But the model failed to be loaded with issues

ERROR 05-21 12:24:16 [registry.py:362] ImportError: /opt/conda/lib/python3.11/site-packages/flash_attn_2_cuda.cpython-311-x86_64-linux-gnu.so: undefined symbol: _ZN3c105ErrorC2ENS_14SourceLocationESs

ValueError: Model architectures ['FalconH1ForCausalLM'] failed to be inspected.
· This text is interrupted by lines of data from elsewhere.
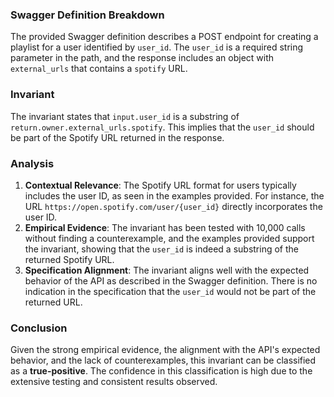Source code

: ### Swagger Definition Breakdown
The provided Swagger definition describes a POST endpoint for creating a playlist for a user identified by `user_id`. The `user_id` is a required string parameter in the path, and the response includes an object with `external_urls` that contains a `spotify` URL.

### Invariant
The invariant states that `input.user_id` is a substring of `return.owner.external_urls.spotify`. This implies that the `user_id` should be part of the Spotify URL returned in the response.

### Analysis
1. **Contextual Relevance**: The Spotify URL format for users typically includes the user ID, as seen in the examples provided. For instance, the URL `https://open.spotify.com/user/{user_id}` directly incorporates the user ID.
2. **Empirical Evidence**: The invariant has been tested with 10,000 calls without finding a counterexample, and the examples provided support the invariant, showing that the `user_id` is indeed a substring of the returned Spotify URL.
3. **Specification Alignment**: The invariant aligns well with the expected behavior of the API as described in the Swagger definition. There is no indication in the specification that the `user_id` would not be part of the returned URL.

### Conclusion
Given the strong empirical evidence, the alignment with the API's expected behavior, and the lack of counterexamples, this invariant can be classified as a **true-positive**. The confidence in this classification is high due to the extensive testing and consistent results observed.
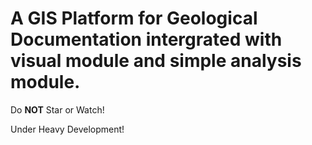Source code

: # A **GIS Platform** for Geological Documentation intergrated with visual module and simple analysis module.

Do **NOT** Star or Watch!

Under Heavy Development! 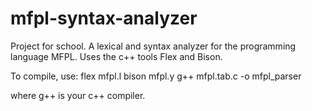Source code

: # mfpl-syntax-analyzer
Project for school. A lexical and syntax analyzer for the programming language MFPL. Uses the c++ tools Flex and Bison.

To compile, use:
flex mfpl.l
bison mfpl.y
g++ mfpl.tab.c -o mfpl_parser

where g++ is your c++ compiler.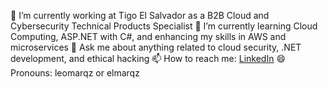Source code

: 🔭 I’m currently working at Tigo El Salvador as a B2B Cloud and Cybersecurity Technical Products Specialist
🌱 I’m currently learning Cloud Computing, ASP.NET with C#, and enhancing my skills in AWS and microservices
💬 Ask me about anything related to cloud security, .NET development, and ethical hacking
📫 How to reach me: [LinkedIn]([https://www.linkedin.com/in/leomarqz](https://www.linkedin.com/in/elmer-márquez-521796208))
😄 Pronouns: leomarqz or elmarqz
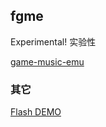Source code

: fgme
-----

Experimental! 实验性

[game-music-emu](https://github.com/svn2github/game-music-emu)

### 其它

[Flash DEMO](http://r32.github.io)

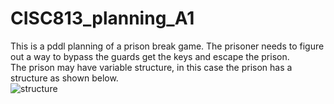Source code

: # CISC813_planning_A1
This is a pddl planning of a prison break game. The prisoner needs to figure out a way to bypass the guards get the keys and escape the prison.<br/>
The prison may have variable structure, in this case the prison has a structure as shown below. <br/>
![structure](https://user-images.githubusercontent.com/72099367/214462753-4a4a80d0-c837-47fa-84cb-d22a11b5e48b.jpg)
<br/>
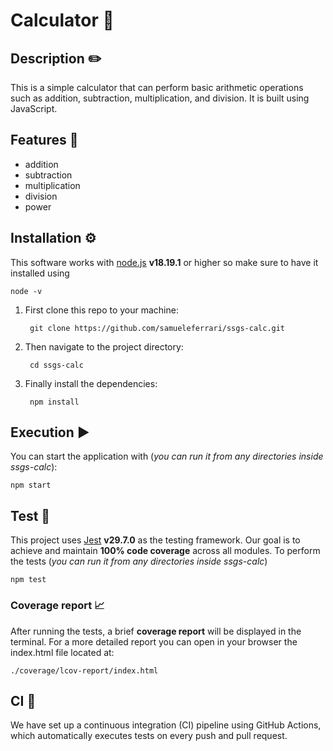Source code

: # Calculator 🧮 

## Description ✏️
This is a simple calculator that can perform basic arithmetic operations such as addition, subtraction, multiplication, and division. It is built using JavaScript. 

## Features 🚀
- addition
- subtraction
- multiplication
- division
- power

## Installation ⚙️
This software works with [node.js](https://nodejs.org) **v18.19.1** or higher so make sure to have it installed using 

    node -v 

1. First clone this repo to your machine: 
    
        git clone https://github.com/samueleferrari/ssgs-calc.git

2. Then navigate to the project directory:
    
        cd ssgs-calc

3. Finally install the dependencies:
    
        npm install

## Execution ▶️
You can start the application with (*you can run it from any directories inside ssgs-calc*):

    npm start 
   
## Test 🧪 
This project uses [Jest](https://jestjs.io/) **v29.7.0** as the testing framework. 
Our goal is to achieve and maintain **100% code coverage** across all modules.
To perform the tests (*you can run it from any directories inside ssgs-calc*)

    npm test

### Coverage report 📈
After running the tests, a brief **coverage report** will be displayed in the terminal.
For a more detailed report you can open in your browser the index.html file located at: 

    ./coverage/lcov-report/index.html

## CI 🔁
We have set up a continuous integration (CI) pipeline using GitHub Actions, which automatically executes tests on every push and pull request. 
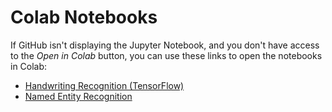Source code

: # Colab Notebooks

If GitHub isn't displaying the Jupyter Notebook, and you don't have access to the *Open in Colab* button, you can use these links
to open the notebooks in Colab:
* [Handwriting Recognition (TensorFlow)](https://colab.research.google.com/github/BYU-Handwriting-Lab/GettingStarted/blob/master/notebooks/handwriting-recognition-tensorflow.ipynb)
* [Named Entity Recognition](https://colab.research.google.com/github/BYU-Handwriting-Lab/GettingStarted/blob/master/notebooks/named-entity-recognition.ipynb)
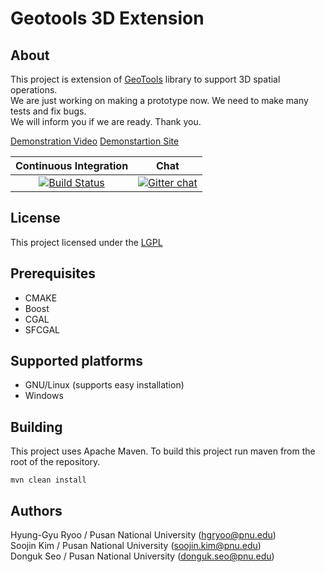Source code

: 
# Geotools 3D Extension

## About

This project is extension of [GeoTools](geotools.org) library to support 3D spatial operations.  
We are just working on making a prototype now. We need to make many tests and fix bugs.  
We will inform you if we are ready. Thank you. 

[Demonstration Video](https://www.youtube.com/watch?v=SsNlYwbfso8)
[Demonstartion Site](http://13.209.49.135/start.html)

| Continuous Integration | Chat |
|:------------------:|:----:|
|[![Build Status](http://164.125.37.176:9999/job/GeoTools3D/badge/icon)](http://164.125.37.176:9999/job/GeoTools3D/)|[![Gitter chat](https://badges.gitter.im/Join%20Chat.svg)](https://gitter.im/geotools-3d-extension/Lobby)|

## License
This project licensed under the [LGPL](http://www.gnu.org/licenses/lgpl.html)

## Prerequisites
- CMAKE
- Boost
- CGAL
- SFCGAL

## Supported platforms
- GNU/Linux (supports easy installation)
- Windows

## Building
This project uses Apache Maven. To build this project run maven from the root of the repository.  

    mvn clean install

## Authors
Hyung-Gyu Ryoo / Pusan National University (hgryoo@pnu.edu)  
Soojin Kim / Pusan National University (soojin.kim@pnu.edu)  
Donguk Seo / Pusan National University (donguk.seo@pnu.edu)  
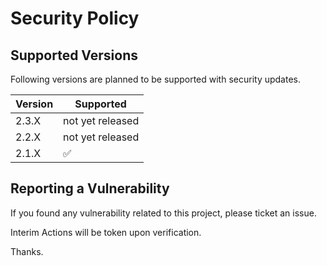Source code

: # Security Policy

## Supported Versions

Following versions are planned to be supported with security updates.

| Version | Supported          |
| ------- | ------------------ |
| 2.3.X   | not yet released   |
| 2.2.X   | not yet released   |
| 2.1.X   | :white_check_mark: |

## Reporting a Vulnerability

If you found any vulnerability related to this project, please ticket an issue.

Interim Actions will be token upon verification.

Thanks.
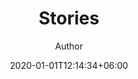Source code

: ---
title: "Stories"
author: "Author"
author_link: "#"
date: 2020-01-01T12:14:34+06:00
image: "images/stories/post-1.jpg"
thumbnail: ""
image_caption: |
    This is an image caption. Image credt: [John Doe](#)
description: "This is meta description."
summary: "This is a sentence preview of the story content, typically the first sentence of the main content of the article."
draft: false
---
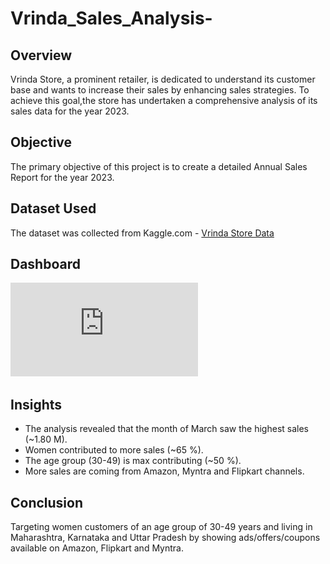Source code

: # Vrinda_Sales_Analysis-
## Overview
Vrinda Store, a prominent retailer, is dedicated to understand its customer base and wants to increase their sales by enhancing sales strategies. 
To achieve this goal,the store has undertaken a comprehensive analysis of its sales data for the year 2023. 

## Objective
The primary objective of this project is to create a detailed Annual Sales Report for the year 2023.

## Dataset Used
The dataset was collected from Kaggle.com - [Vrinda Store Data](https://www.kaggle.com/datasets/anshika2301/vrinda-store-data-analysis)

## Dashboard
![dashboard](https://github.com/PushpanjaliPrasad13/Vrinda_Sales_Analysis-/blob/main/Vrinda%20Store%20Analysis%20Report.pdf)

## Insights
- The analysis revealed that the month of March saw the highest sales (~1.80 M).
- Women contributed to more sales (~65 %).
- The age group (30-49) is max contributing (~50 %).
- More sales are coming from Amazon, Myntra and Flipkart channels.

## Conclusion
 Targeting women customers of an age group of 30-49 years and living in Maharashtra, Karnataka and Uttar Pradesh by showing ads/offers/coupons available on Amazon, 
 Flipkart and Myntra.
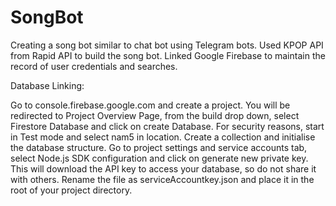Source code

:# SongBot
Creating a song bot similar to chat bot using Telegram bots.
Used KPOP API from Rapid API to build the song bot.
Linked Google Firebase to maintain the record of user credentials and searches.


Database Linking:

Go to console.firebase.google.com and create a project. You will be redirected to Project Overview Page, from the build drop down, select Firestore Database and click on create Database. For security reasons, start in Test mode and select nam5 in location. Create a collection and initialise the database structure. Go to project settings and service accounts tab, select Node.js SDK configuration and click on generate new private key. This will download the API key to access your database, so do not share it with others. Rename the file as serviceAccountkey.json and place it in the root of your project directory.
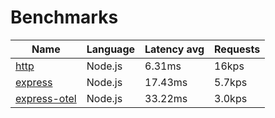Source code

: <!-- README.md is generated from README.ecr, do not edit -->

# Benchmarks

| Name                          | Language      |  Latency avg      | Requests      |
| ----------------------------  | ------------- |  ---------------- | ------------- |
| [http](https://nodejs.org/api/http.html) | Node.js | 6.31ms | 16kps |
| [express](https://github.com/expressjs/express) | Node.js | 17.43ms | 5.7kps |
| [express-otel](https://github.com/expressjs/express) | Node.js | 33.22ms | 3.0kps |

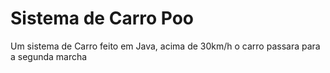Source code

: # Sistema de Carro Poo
Um sistema de Carro feito em Java, acima de 30km/h o carro passara para a segunda marcha 
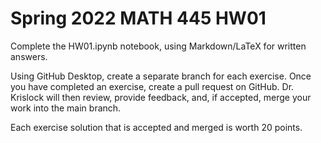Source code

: # Spring 2022 MATH 445 HW01

Complete the HW01.ipynb notebook, using Markdown/LaTeX for written answers.

Using GitHub Desktop, create a separate branch for each exercise. Once you have completed an exercise, create a pull request on GitHub. Dr. Krislock will then review, provide feedback, and, if accepted, merge your work into the main branch.

Each exercise solution that is accepted and merged is worth 20 points.
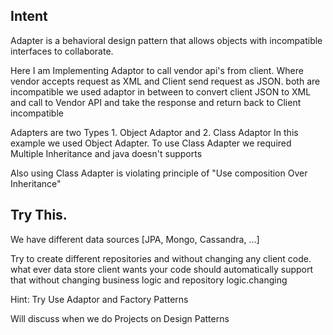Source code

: Intent
------
Adapter is a behavioral design pattern that allows objects with incompatible interfaces to collaborate.


Here I am Implementing Adaptor to call vendor api's from client. Where vendor accepts request as XML
and Client send request as JSON. both are incompatible we used adaptor in between to convert client JSON
to XML and call to Vendor API and take the response and return back to Client incompatible

Adapters are two Types 1. Object Adaptor and 2. Class Adaptor
In this example we used Object Adapter. To use Class Adapter we required Multiple Inheritance and java doesn't supports

Also using Class Adapter is violating principle of "Use composition Over Inheritance"

Try This.
---------
We have different data sources [JPA, Mongo, Cassandra, ...]

Try to create different repositories and without changing any client code. what ever data store client
wants your code should automatically support that without changing business logic and repository logic.changing

Hint: Try Use Adaptor and Factory Patterns

Will discuss when we do Projects on Design Patterns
Please check the logs for more details.

ybelkada

Technology Innovation Institute org 29 days ago

Hi @raghavgg
How did you install from source ?
Can you try to build vLLM following these instructions: https://docs.vllm.ai/en/latest/getting_started/installation/gpu.html#build-wheel-from-source

DhiyaEddine

Technology Innovation Institute org 29 days ago

This issue should be related to a mismatch between cuda version and torch version.

raghavgg

29 days ago

•

edited 29 days ago

okay,I will try setting up from a different pytorch docker and let you know

raghavgg

29 days ago

i updated all the packages and the model loaded but now i am getting

TypeError: prepare_mamba2_metadata() got an unexpected keyword argument 'input_ids'

DhiyaEddine

Technology Innovation Institute org 29 days ago

•

edited 29 days ago

Many Thanks @raghavgg

we raised a PR to fix that with another issue as well.

we checked locally and vllm generations are now good after the PR changes.